NASDAQ, INC.'s (NDAQ) 2007 10-K filing highlights a year of significant strategic expansion and operational progress, positioning the company for future growth. The company reported strong revenue growth, driven by its Market Services segment, which accounted for the majority of its income. This growth was bolstered by increased trading volumes and successful integration of acquired technologies. A key development was the announcement of major acquisitions and combinations, including the pending combination with OMX AB and transactions with Borse Dubai, the proposed acquisition of the Philadelphia Stock Exchange (PHLX), and the Boston Stock Exchange (BSX). These moves signal a clear strategy to broaden Nasdaq's global reach, product offerings, and market position. Despite incurring costs associated with these strategic initiatives and integrating acquired operations, Nasdaq demonstrated robust financial performance with substantial increases in operating income and net income compared to the previous year.

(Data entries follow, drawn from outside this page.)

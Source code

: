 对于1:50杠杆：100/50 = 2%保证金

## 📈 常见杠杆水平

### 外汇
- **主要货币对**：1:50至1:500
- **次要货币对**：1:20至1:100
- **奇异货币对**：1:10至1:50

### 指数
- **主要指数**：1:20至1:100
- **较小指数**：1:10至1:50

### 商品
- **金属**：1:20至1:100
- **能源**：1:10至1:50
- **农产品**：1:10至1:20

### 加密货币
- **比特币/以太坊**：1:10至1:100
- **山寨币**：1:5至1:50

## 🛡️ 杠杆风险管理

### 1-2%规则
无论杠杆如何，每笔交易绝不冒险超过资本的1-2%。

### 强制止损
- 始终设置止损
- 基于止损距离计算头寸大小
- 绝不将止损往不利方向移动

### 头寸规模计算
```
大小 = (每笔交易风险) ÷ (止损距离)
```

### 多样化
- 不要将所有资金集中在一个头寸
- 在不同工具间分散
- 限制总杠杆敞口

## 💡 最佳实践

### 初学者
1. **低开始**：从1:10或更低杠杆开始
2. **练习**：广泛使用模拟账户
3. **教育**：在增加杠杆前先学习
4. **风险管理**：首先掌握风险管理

The company's focus on technology, including the integration of trading platforms and investment in data products, coupled with strategic acquisitions, positions it to navigate the competitive landscape of the global financial markets. Investors should note the company's significant leverage resulting from these transactions, which is a key factor to monitor going forward.

Key Highlights

  • 1Significant progress in strategic acquisitions and combinations, including the pending OMX merger and planned acquisitions of PHLX and BSX, aimed at global expansion and diversification.
  • 2Strong financial performance in 2007, with substantial increases in revenues, operating income, and net income compared to 2006.
  • 3Market Services segment continues to be the primary revenue driver, benefiting from increased trading volumes and successful technology integration.
  • 4Successful sale of LSE investment generated a significant gain of $431.4 million, which was used to repay debt.
  • 5Continued investment in technology and platform integration, leading to cost efficiencies and enhanced operational capabilities.
  • 6Increased leverage due to ongoing and planned acquisitions, requiring careful financial management and monitoring.
  • 7The company's listing business remains strong, attracting a significant percentage of IPOs and notable company switches.